## Problem
What is the number of lines below that contain the word "mais"? Give only that number.

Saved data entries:
##############################

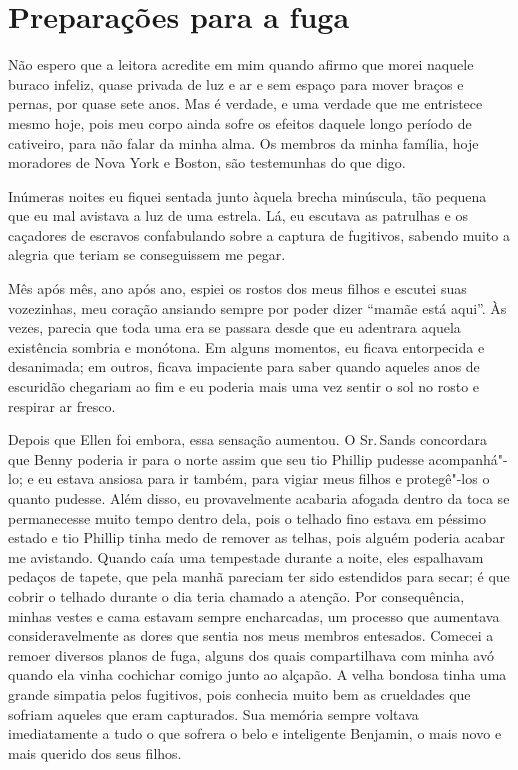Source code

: \chapter*{Preparações para a fuga}

Não espero que a leitora acredite em
mim quando afirmo que morei naquele buraco infeliz, quase privada de luz
e ar e sem espaço para mover braços e pernas, por quase sete anos. Mas é
verdade, e uma verdade que me entristece mesmo hoje, pois meu corpo
ainda sofre os efeitos daquele longo período de cativeiro, para não
falar da minha alma. Os membros da minha família, hoje moradores de Nova
York e Boston, são testemunhas do que digo.

Inúmeras noites eu fiquei sentada junto
àquela brecha minúscula, tão pequena que eu mal avistava a luz de uma
estrela. Lá, eu escutava as patrulhas e os caçadores de escravos
confabulando sobre a captura de fugitivos, sabendo muito a alegria que
teriam se conseguissem me pegar.

Mês após mês, ano após ano, espiei os
rostos dos meus filhos e escutei suas vozezinhas, meu coração ansiando
sempre por poder dizer ``mamãe está aqui''. Às vezes, parecia que toda
uma era se passara desde que eu adentrara aquela existência sombria e
monótona. Em alguns momentos, eu ficava entorpecida e desanimada; em
outros, ficava impaciente para saber quando aqueles anos de escuridão
chegariam ao fim e eu poderia mais uma vez sentir o sol no rosto e
respirar ar fresco.

Depois que Ellen foi embora, essa
sensação aumentou. O Sr.\,Sands concordara que Benny poderia ir para o
norte assim que seu tio Phillip pudesse acompanhá"-lo; e eu estava
ansiosa para ir também, para vigiar meus filhos e protegê"-los o quanto
pudesse. Além disso, eu provavelmente acabaria afogada dentro da toca se
permanecesse muito tempo dentro dela, pois o telhado fino estava em
péssimo estado e tio Phillip tinha medo de remover as telhas, pois
alguém poderia acabar me avistando. Quando caía uma tempestade durante a
noite, eles espalhavam pedaços de tapete, que pela manhã pareciam ter
sido estendidos para secar; é que cobrir o telhado durante o dia teria
chamado a atenção. Por consequência, minhas vestes e cama estavam sempre
encharcadas, um processo que aumentava consideravelmente as dores que
sentia nos meus membros entesados. Comecei a remoer diversos planos de
fuga, alguns dos quais compartilhava com minha avó quando ela vinha
cochichar comigo junto ao alçapão. A velha bondosa tinha uma grande
simpatia pelos fugitivos, pois conhecia muito bem as crueldades que
sofriam aqueles que eram capturados. Sua memória sempre voltava
imediatamente a tudo o que sofrera o belo e inteligente Benjamin, o mais
novo e mais querido dos seus filhos.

##############################

## Task answer
3